Arena football is a sport that resembles traditional professional football with similar scoring systems. A few of the most common methods of scoring in arena football include touchdowns, conversions after touchdowns, field goals, and safeties.
A touchdown in arena football occurs when a player crosses the opposing team's goal line with possession of the ball. This can be achieved by running the ball in or passing the ball into the end zone. For the touchdown to count, any part of the ball must cross the goal line. Therefore, if the player reaches the ball out to cross the line but they do not cross, the touchdown still counts. In addition, if catching the ball in the end zone, a player only has to have one foot in bounds to score a touchdown.
Unlike the NFL, players in arena football can catch a ball that rebounds off the back end zone net before it touches the ground to score a touchdown. A touchdown is worth 6 points.
After scoring a touchdown, a team can go for a one or two point conversion. To score a one point conversion, the team must complete a place kick. For the kick to be successful, the ball must pass between the two upright posts of the opposing team's field goal.

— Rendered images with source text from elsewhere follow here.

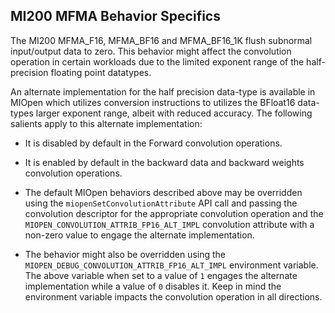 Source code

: ## MI200 MFMA Behavior Specifics

The MI200 MFMA_F16, MFMA_BF16 and MFMA_BF16_1K flush subnormal input/output data to zero. This behavior might affect the convolution operation in certain workloads due to the limited exponent range of the half-precision floating point datatypes.  

An alternate implementation for the half precision data-type is available in MIOpen which utilizes conversion instructions to utilizes the BFloat16 data-types larger exponent range, albeit with reduced accuracy. The following salients apply to this alternate implementation:  

* It is disabled by default in the Forward convolution operations. 

* It is enabled by default in the backward data and backward weights convolution operations. 

* The default MIOpen behaviors described above may be overridden using the `miopenSetConvolutionAttribute` API call and passing the convolution descriptor for the appropriate convolution operation and the `MIOPEN_CONVOLUTION_ATTRIB_FP16_ALT_IMPL` convolution attribute with a non-zero value to engage the alternate implementation. 

* The behavior might also be overridden using the `MIOPEN_DEBUG_CONVOLUTION_ATTRIB_FP16_ALT_IMPL` environment variable. The above variable when set to a value of `1` engages the alternate implementation while a value of `0` disables it. Keep in mind the environment variable impacts the convolution operation in all directions.  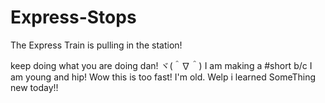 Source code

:# Express-Stops
The Express Train is pulling in the station!

keep doing what you are doing dan! ヾ(＾∇＾)
I am making a #short b/c I am young and hip!
Wow this is too fast!
I'm old.
Welp i learned SomeThing new today!!
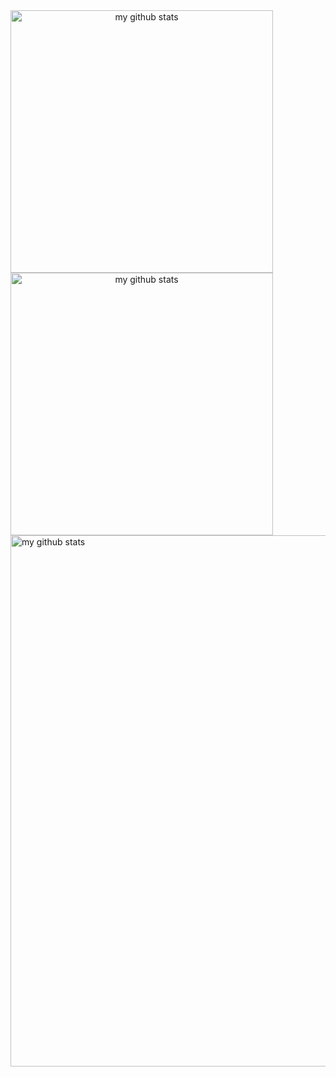 <a align="center" href="#">
<img src="https://github-readme-stats.vercel.app/api?username=Deja-vuuu&show_icons=true&theme=onedark" alt="my github stats" width="420"/>               <img src="https://github-readme-streak-stats.herokuapp.com?user=Deja-vuuu&theme=monokai-metallian&date_format=j%2Fn%5B%2FY%5D&background=2D3036&fire=C66C73&stroke=BCA772&ring=BCA772&sideLabels=C66C73" alt="my github stats" width="420"/>
</a>


<img src="https://activity-graph.herokuapp.com/graph?username=Deja-vuuu&bg_color=2D3036&color=C66C73&line=BCA772&point=24292e&area=true&hide_border=true" alt="my github stats" width="850"/>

For a two point conversion, a team can either execute a drop kick or score the ball once again. Similar to a place kick, the drop kick must also result in the ball passing between the two upright field goal posts to score two points. On the other hand, the team can also execute a passing or running play from a few yards out. If the ball is advanced across the goal line like a touchdown, the team is awarded two points.
Although an unconventional way to score, the defensive team can also score on a conversion after a touchdown. If the defense obtains possession of the ball and returns the ball to the opposing end zone, they are awarded two points. The defensive team can do this in several ways including stripping the ball from the offensive player, intercepting the ball, picking up a fumble, or even blocking a kicking attempt.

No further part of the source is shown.